Pour cela, la cuisson dure entre 4 et 5 heures, surtout lorsqu’on prépare ce plat pour un grand nombre de personnes et que bouillent dans les marmites la chair de dizaines de moutons...
« J’ai des problèmes de santé, mais lorsque je travaille pour la Sainte Vierge, je ne me fatigue pas », assure M. Tabet, en touillant le contenu d’une marmite à l’aide d’une énorme spatule en bois.
À Bhamdoun, la fête de l’Assomption est un véritable festival qui rassemble tous les habitants, toutes religions confondues. Les deux églises orthodoxe et maronite du village organisent de nombreuses activités pour cette fête afin de rendre hommage à la Sainte Vierge.
Chez les maronites, après la messe, pendant que les hommes s’affairent à la préparation de la hrissé, le père Fadi Tabet enchaîne les hommages chantés à Jésus-Christ, les jeunes sonnent les cloches et les femmes du village vendent des man’ousheh.

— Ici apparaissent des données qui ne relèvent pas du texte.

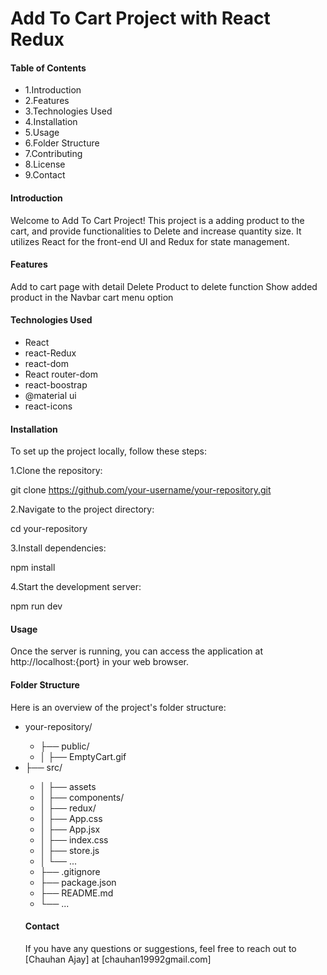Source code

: # Add To Cart Project with React Redux

<h4>Table of Contents</h4>
<ul>
<li>1.Introduction</li>
<li>2.Features</li>
<li>3.Technologies Used</li>
<li>4.Installation</li>
<li>5.Usage</li>
<li>6.Folder Structure</li>
<li>7.Contributing</li>
<li>8.License</li>
<li>9.Contact</li>
</ul>

<h4>Introduction</h4>

<p>Welcome to Add To Cart Project! This project is a adding product to the cart, and provide functionalities to Delete and increase quantity size. It utilizes React for the front-end UI and Redux for state management.</p>

<h4>Features</h4>

Add to cart page with detail
Delete Product to delete function
Show added product in the Navbar cart menu option

<h4>Technologies Used</h4>
<ul>
<li>React</li>
<li>react-Redux</li>
<li>react-dom</li>
<li>React router-dom</li>
<li>react-boostrap</li>
<li>@material ui</li>
<li>react-icons</li>
</ul>

<h4>Installation</h4>

To set up the project locally, follow these steps:

1.Clone the repository:

git clone https://github.com/your-username/your-repository.git

2.Navigate to the project directory:

cd your-repository

3.Install dependencies:

npm install

4.Start the development server:

npm run dev

<h4>Usage</h4
>

Once the server is running, you can access the application at http://localhost:{port} in your web browser.

<h4>Folder Structure</h4>

Here is an overview of the project's folder structure:
<ul>
<li>your-repository/</li>
<ul><li>├── public/</li>
    <li>│   ├── EmptyCart.gif</li>
</ul>
  <li>├── src/</li>
<ul>
    <li>│   ├── assets</li>
    <li>│   ├── components/</li>
    <li>│   ├── redux/</li>
    <li>│   ├── App.css</li>
    <li>│   ├── App.jsx</li>
    <li>│   ├── index.css</li>
    <li>│   ├── store.js</li>
    <li>│   └── ...</li>
    <li>├── .gitignore</li>
    <li>├── package.json</li>
    <li>├── README.md</li>
    <li>└── ...</li>
</ul>



<h4>Contact</h4>
If you have any questions or suggestions, feel free to reach out to [Chauhan Ajay] at [chauhan19992gmail.com]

Chez les orthodoxes, pendant que les hommes s’affairent eux aussi à la préparation de leur hrissé, les prières se poursuivent même après la messe, alors que sur la place principale les jeunes dansent la dabké et les femmes chantent.
À côté des deux églises, une plate-forme a été construite spécialement pour installer les marmites dans lesquelles la hrissé est préparée.
« Dans ces trois marmites, il y a 34 moutons, soit 800 kilos de viande », explique Georges Matta, en charge de la préparation de la hrissé côté orthodoxe. « Vous allez me demander pourquoi la hrissé, la réponse est simple : le blé est béni par Jésus Christ, c’est un composant essentiel du pain et le mouton est historiquement utilisé pour les sacrifices religieux », poursuit-il.
Un nuage de vapeur recouvre la plate-forme d’où ce dégage l’odeur de la viande cuite. Un fumet qui rappelle aux adultes leur enfance mais qui n’émeut pas plus que ça les enfants, uniquement fascinés par le brasier sous les marmites ou l’énorme spatule en bois.
« Moi je viens de Meziara (Liban-Nord). Je participais à la préparation de la hrissé dans mon village depuis que j’avais 15 ans », raconte Leila, une vieille dame un peu nostalgique. « C’est un plat lourd, plein de cholestérol, mais c’est une tradition », poursuit-elle.
Un avis que partage Tony Tabet : « Moi j’en mange juste un peu pour prendre la bénédiction. »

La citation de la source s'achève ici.